Stored data Start Marker

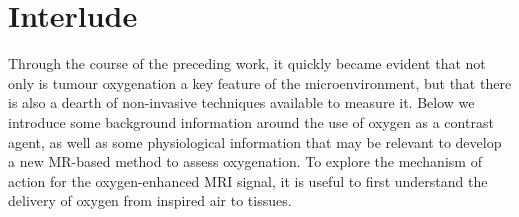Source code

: 
\chapter{Interlude}
\label{ch:interlude}
Through the course of the preceding work, it quickly became evident that not only is tumour oxygenation a key feature of the microenvironment, but that there is also a dearth of non-invasive techniques available to measure it.
Below we introduce some background information around the use of oxygen as a contrast agent, as well as some physiological information that may be relevant to develop a new MR-based method to assess oxygenation.
To explore the mechanism of action for the oxygen-enhanced MRI signal, it is useful to first understand the delivery of oxygen from inspired air to tissues.





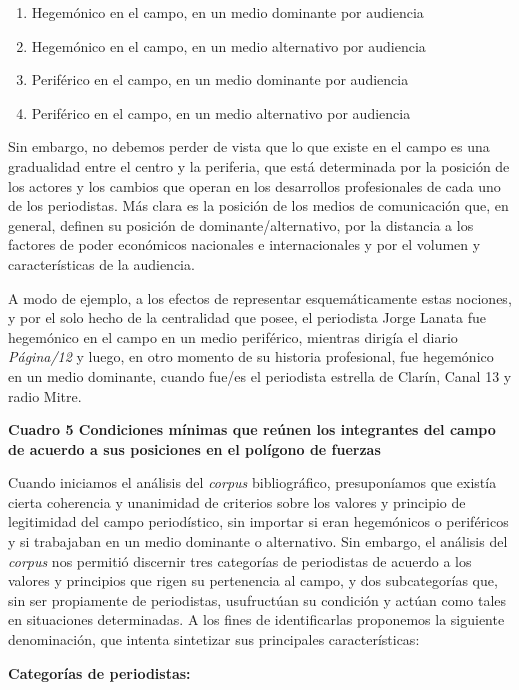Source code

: \begin{enumerate}
\def\labelenumi{\arabic{enumi})}
\item
  Hegemónico en el campo, en un medio dominante por audiencia
\item
  Hegemónico en el campo, en un medio alternativo por audiencia
\item
  Periférico en el campo, en un medio dominante por audiencia
\item
  Periférico en el campo, en un medio alternativo por audiencia
\end{enumerate}

Sin embargo, no debemos perder de vista que lo que existe en el campo es una gradualidad entre el centro y la periferia, que está determinada por la posición de los actores y los cambios que operan en los desarrollos profesionales de cada uno de los periodistas. Más clara es la posición de los medios de comunicación que, en general, definen su posición de dominante/alternativo, por la distancia a los factores de poder económicos nacionales e internacionales y por el volumen y características de la audiencia.

A modo de ejemplo, a los efectos de representar esquemáticamente estas nociones, y por el solo hecho de la centralidad que posee, el periodista Jorge Lanata fue hegemónico en el campo en un medio periférico, mientras dirigía el diario \emph{Página/12} y luego, en otro momento de su historia profesional, fue hegemónico en un medio dominante, cuando fue/es el periodista estrella de Clarín, Canal 13 y radio Mitre.

\textbf{Cuadro 5 Condiciones mínimas que reúnen los integrantes del campo de acuerdo a sus posiciones en el polígono de fuerzas}


Cuando iniciamos el análisis del \emph{corpus} bibliográfico, presuponíamos que existía cierta coherencia y unanimidad de criterios sobre los valores y principio de legitimidad del campo periodístico, sin importar si eran hegemónicos o periféricos y si trabajaban en un medio dominante o alternativo. Sin embargo, el análisis del \emph{corpus} nos permitió discernir tres categorías de periodistas de acuerdo a los valores y principios que rigen su pertenencia al campo, y dos subcategorías que, sin ser propiamente de periodistas, usufructúan su condición y actúan como tales en situaciones determinadas. A los fines de identificarlas proponemos la siguiente denominación, que intenta sintetizar sus principales características:

\textbf{Categorías de periodistas:}

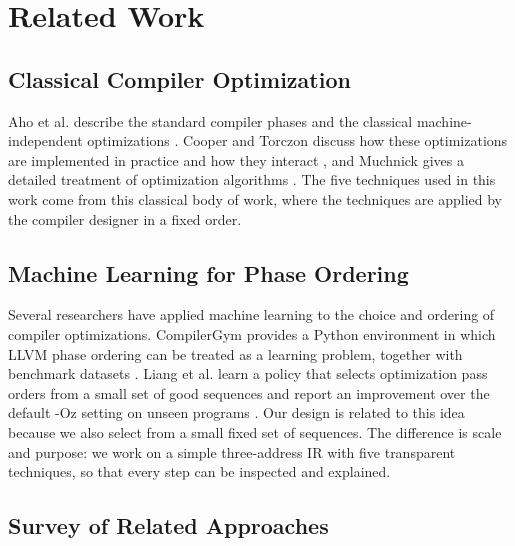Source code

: \documentclass[12pt,a4paper]{article}
\begin{document}
\newpage

\section{Related Work}


\subsection{Classical Compiler Optimization}

Aho et al. describe the standard compiler phases and the classical machine-independent optimizations \cite{aho2006}. Cooper and Torczon discuss how these optimizations are implemented in practice and how they interact \cite{cooper2007}, and Muchnick gives a detailed treatment of optimization algorithms \cite{muchnick1997}. The five techniques used in this work come from this classical body of work, where the techniques are applied by the compiler designer in a fixed order.

\subsection{Machine Learning for Phase Ordering}

Several researchers have applied machine learning to the choice and ordering of compiler optimizations. CompilerGym provides a Python environment in which LLVM phase ordering can be treated as a learning problem, together with benchmark datasets \cite{cummins2021}. Liang et al. learn a policy that selects optimization pass orders from a small set of good sequences and report an improvement over the default -Oz setting on unseen programs \cite{liang2023}. Our design is related to this idea because we also select from a small fixed set of sequences. The difference is scale and purpose: we work on a simple three-address IR with five transparent techniques, so that every step can be inspected and explained.

\subsection{Survey of Related Approaches}
\end{document}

Stored data End Marker

What to do. Working through the records above, copy each line in which "embargo" is found.

Expected answer.
Sin embargo, no debemos perder de vista que lo que existe en el campo es una gradualidad entre el centro y la periferia, que está determinada por la posición de los actores y los cambios que operan en los desarrollos profesionales de cada uno de los periodistas. Más clara es la posición de los medios de comunicación que, en general, definen su posición de dominante/alternativo, por la distancia a los factores de poder económicos nacionales e internacionales y por el volumen y características de la audiencia.
Cuando iniciamos el análisis del \emph{corpus} bibliográfico, presuponíamos que existía cierta coherencia y unanimidad de criterios sobre los valores y principio de legitimidad del campo periodístico, sin importar si eran hegemónicos o periféricos y si trabajaban en un medio dominante o alternativo. Sin embargo, el análisis del \emph{corpus} nos permitió discernir tres categorías de periodistas de acuerdo a los valores y principios que rigen su pertenencia al campo, y dos subcategorías que, sin ser propiamente de periodistas, usufructúan su condición y actúan como tales en situaciones determinadas. A los fines de identificarlas proponemos la siguiente denominación, que intenta sintetizar sus principales características:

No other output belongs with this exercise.